*** Information

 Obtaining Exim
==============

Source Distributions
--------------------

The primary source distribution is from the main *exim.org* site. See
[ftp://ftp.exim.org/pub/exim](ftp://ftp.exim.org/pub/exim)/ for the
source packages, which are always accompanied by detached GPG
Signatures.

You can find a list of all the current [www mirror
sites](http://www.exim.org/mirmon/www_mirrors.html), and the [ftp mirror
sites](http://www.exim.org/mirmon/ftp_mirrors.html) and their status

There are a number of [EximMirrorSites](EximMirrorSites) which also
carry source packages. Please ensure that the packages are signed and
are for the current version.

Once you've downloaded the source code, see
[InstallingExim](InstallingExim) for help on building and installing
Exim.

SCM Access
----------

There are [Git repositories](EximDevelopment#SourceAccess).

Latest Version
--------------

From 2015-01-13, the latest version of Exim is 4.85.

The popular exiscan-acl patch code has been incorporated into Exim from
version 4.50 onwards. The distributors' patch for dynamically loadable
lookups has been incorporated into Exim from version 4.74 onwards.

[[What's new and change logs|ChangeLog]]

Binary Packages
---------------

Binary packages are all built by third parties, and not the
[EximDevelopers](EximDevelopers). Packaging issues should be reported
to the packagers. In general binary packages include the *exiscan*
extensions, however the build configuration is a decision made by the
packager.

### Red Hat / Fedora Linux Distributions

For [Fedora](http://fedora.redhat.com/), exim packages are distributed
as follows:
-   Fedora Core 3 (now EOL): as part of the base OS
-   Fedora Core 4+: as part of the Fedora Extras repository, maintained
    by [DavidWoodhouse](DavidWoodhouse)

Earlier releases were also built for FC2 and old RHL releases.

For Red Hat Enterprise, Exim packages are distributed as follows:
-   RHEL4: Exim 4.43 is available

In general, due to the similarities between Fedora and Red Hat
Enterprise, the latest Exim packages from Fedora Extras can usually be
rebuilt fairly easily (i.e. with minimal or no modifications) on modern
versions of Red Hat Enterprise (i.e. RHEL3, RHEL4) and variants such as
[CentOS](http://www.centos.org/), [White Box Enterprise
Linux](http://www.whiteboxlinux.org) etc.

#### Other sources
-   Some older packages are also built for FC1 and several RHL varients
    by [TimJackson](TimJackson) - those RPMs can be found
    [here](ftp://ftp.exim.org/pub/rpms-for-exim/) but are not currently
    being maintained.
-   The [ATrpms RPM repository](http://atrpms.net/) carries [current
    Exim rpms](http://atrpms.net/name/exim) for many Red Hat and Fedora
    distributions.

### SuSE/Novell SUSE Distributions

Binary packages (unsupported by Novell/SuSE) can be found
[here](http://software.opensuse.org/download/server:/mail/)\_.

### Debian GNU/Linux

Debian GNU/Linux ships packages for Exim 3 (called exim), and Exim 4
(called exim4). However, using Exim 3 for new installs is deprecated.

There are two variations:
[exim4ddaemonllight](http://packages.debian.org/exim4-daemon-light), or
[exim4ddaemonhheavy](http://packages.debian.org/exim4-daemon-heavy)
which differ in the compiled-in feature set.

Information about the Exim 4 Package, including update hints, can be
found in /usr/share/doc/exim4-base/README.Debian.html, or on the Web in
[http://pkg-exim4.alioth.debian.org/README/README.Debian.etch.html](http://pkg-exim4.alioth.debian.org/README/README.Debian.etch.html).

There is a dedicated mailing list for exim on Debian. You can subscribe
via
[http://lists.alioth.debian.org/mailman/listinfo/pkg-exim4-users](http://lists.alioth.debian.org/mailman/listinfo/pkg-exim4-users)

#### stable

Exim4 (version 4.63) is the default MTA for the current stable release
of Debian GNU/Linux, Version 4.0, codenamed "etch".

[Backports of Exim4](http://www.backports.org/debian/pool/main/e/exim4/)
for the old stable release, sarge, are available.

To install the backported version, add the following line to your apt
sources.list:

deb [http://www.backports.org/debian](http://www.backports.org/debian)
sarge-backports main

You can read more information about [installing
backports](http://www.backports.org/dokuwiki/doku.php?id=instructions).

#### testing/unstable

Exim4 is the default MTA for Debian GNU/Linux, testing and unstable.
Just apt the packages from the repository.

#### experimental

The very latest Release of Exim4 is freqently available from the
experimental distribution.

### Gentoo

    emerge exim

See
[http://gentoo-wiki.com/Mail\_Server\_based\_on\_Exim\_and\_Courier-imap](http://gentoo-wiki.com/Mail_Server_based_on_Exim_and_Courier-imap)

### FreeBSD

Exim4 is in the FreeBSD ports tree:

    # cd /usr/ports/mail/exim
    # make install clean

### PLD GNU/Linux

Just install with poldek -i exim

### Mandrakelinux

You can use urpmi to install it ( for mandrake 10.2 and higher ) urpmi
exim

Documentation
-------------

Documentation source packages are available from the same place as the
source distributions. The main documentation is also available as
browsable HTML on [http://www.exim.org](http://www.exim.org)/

******

Required work:
Please copy out the data above exactly.

Answer for the task:
 Obtaining Exim
==============

Source Distributions
--------------------

The primary source distribution is from the main *exim.org* site. See
[ftp://ftp.exim.org/pub/exim](ftp://ftp.exim.org/pub/exim)/ for the
source packages, which are always accompanied by detached GPG
Signatures.

You can find a list of all the current [www mirror
sites](http://www.exim.org/mirmon/www_mirrors.html), and the [ftp mirror
sites](http://www.exim.org/mirmon/ftp_mirrors.html) and their status

There are a number of [EximMirrorSites](EximMirrorSites) which also
carry source packages. Please ensure that the packages are signed and
are for the current version.

Once you've downloaded the source code, see
[InstallingExim](InstallingExim) for help on building and installing
Exim.

SCM Access
----------

There are [Git repositories](EximDevelopment#SourceAccess).

Latest Version
--------------

From 2015-01-13, the latest version of Exim is 4.85.

The popular exiscan-acl patch code has been incorporated into Exim from
version 4.50 onwards. The distributors' patch for dynamically loadable
lookups has been incorporated into Exim from version 4.74 onwards.

[[What's new and change logs|ChangeLog]]

Binary Packages
---------------

Binary packages are all built by third parties, and not the
[EximDevelopers](EximDevelopers). Packaging issues should be reported
to the packagers. In general binary packages include the *exiscan*
extensions, however the build configuration is a decision made by the
packager.

### Red Hat / Fedora Linux Distributions

For [Fedora](http://fedora.redhat.com/), exim packages are distributed
as follows:
-   Fedora Core 3 (now EOL): as part of the base OS
-   Fedora Core 4+: as part of the Fedora Extras repository, maintained
    by [DavidWoodhouse](DavidWoodhouse)

Earlier releases were also built for FC2 and old RHL releases.

For Red Hat Enterprise, Exim packages are distributed as follows:
-   RHEL4: Exim 4.43 is available

In general, due to the similarities between Fedora and Red Hat
Enterprise, the latest Exim packages from Fedora Extras can usually be
rebuilt fairly easily (i.e. with minimal or no modifications) on modern
versions of Red Hat Enterprise (i.e. RHEL3, RHEL4) and variants such as
[CentOS](http://www.centos.org/), [White Box Enterprise
Linux](http://www.whiteboxlinux.org) etc.

#### Other sources
-   Some older packages are also built for FC1 and several RHL varients
    by [TimJackson](TimJackson) - those RPMs can be found
    [here](ftp://ftp.exim.org/pub/rpms-for-exim/) but are not currently
    being maintained.
-   The [ATrpms RPM repository](http://atrpms.net/) carries [current
    Exim rpms](http://atrpms.net/name/exim) for many Red Hat and Fedora
    distributions.

### SuSE/Novell SUSE Distributions

Binary packages (unsupported by Novell/SuSE) can be found
[here](http://software.opensuse.org/download/server:/mail/)\_.

### Debian GNU/Linux

Debian GNU/Linux ships packages for Exim 3 (called exim), and Exim 4
(called exim4). However, using Exim 3 for new installs is deprecated.

There are two variations:
[exim4ddaemonllight](http://packages.debian.org/exim4-daemon-light), or
[exim4ddaemonhheavy](http://packages.debian.org/exim4-daemon-heavy)
which differ in the compiled-in feature set.

Information about the Exim 4 Package, including update hints, can be
found in /usr/share/doc/exim4-base/README.Debian.html, or on the Web in
[http://pkg-exim4.alioth.debian.org/README/README.Debian.etch.html](http://pkg-exim4.alioth.debian.org/README/README.Debian.etch.html).

There is a dedicated mailing list for exim on Debian. You can subscribe
via
[http://lists.alioth.debian.org/mailman/listinfo/pkg-exim4-users](http://lists.alioth.debian.org/mailman/listinfo/pkg-exim4-users)

#### stable

Exim4 (version 4.63) is the default MTA for the current stable release
of Debian GNU/Linux, Version 4.0, codenamed "etch".

[Backports of Exim4](http://www.backports.org/debian/pool/main/e/exim4/)
for the old stable release, sarge, are available.

To install the backported version, add the following line to your apt
sources.list:

deb [http://www.backports.org/debian](http://www.backports.org/debian)
sarge-backports main

You can read more information about [installing
backports](http://www.backports.org/dokuwiki/doku.php?id=instructions).

#### testing/unstable

Exim4 is the default MTA for Debian GNU/Linux, testing and unstable.
Just apt the packages from the repository.

#### experimental

The very latest Release of Exim4 is freqently available from the
experimental distribution.

### Gentoo

    emerge exim

See
[http://gentoo-wiki.com/Mail\_Server\_based\_on\_Exim\_and\_Courier-imap](http://gentoo-wiki.com/Mail_Server_based_on_Exim_and_Courier-imap)

### FreeBSD

Exim4 is in the FreeBSD ports tree:

    # cd /usr/ports/mail/exim
    # make install clean

### PLD GNU/Linux

Just install with poldek -i exim

### Mandrakelinux

You can use urpmi to install it ( for mandrake 10.2 and higher ) urpmi
exim

Documentation
-------------

Documentation source packages are available from the same place as the
source distributions. The main documentation is also available as
browsable HTML on [http://www.exim.org](http://www.exim.org)/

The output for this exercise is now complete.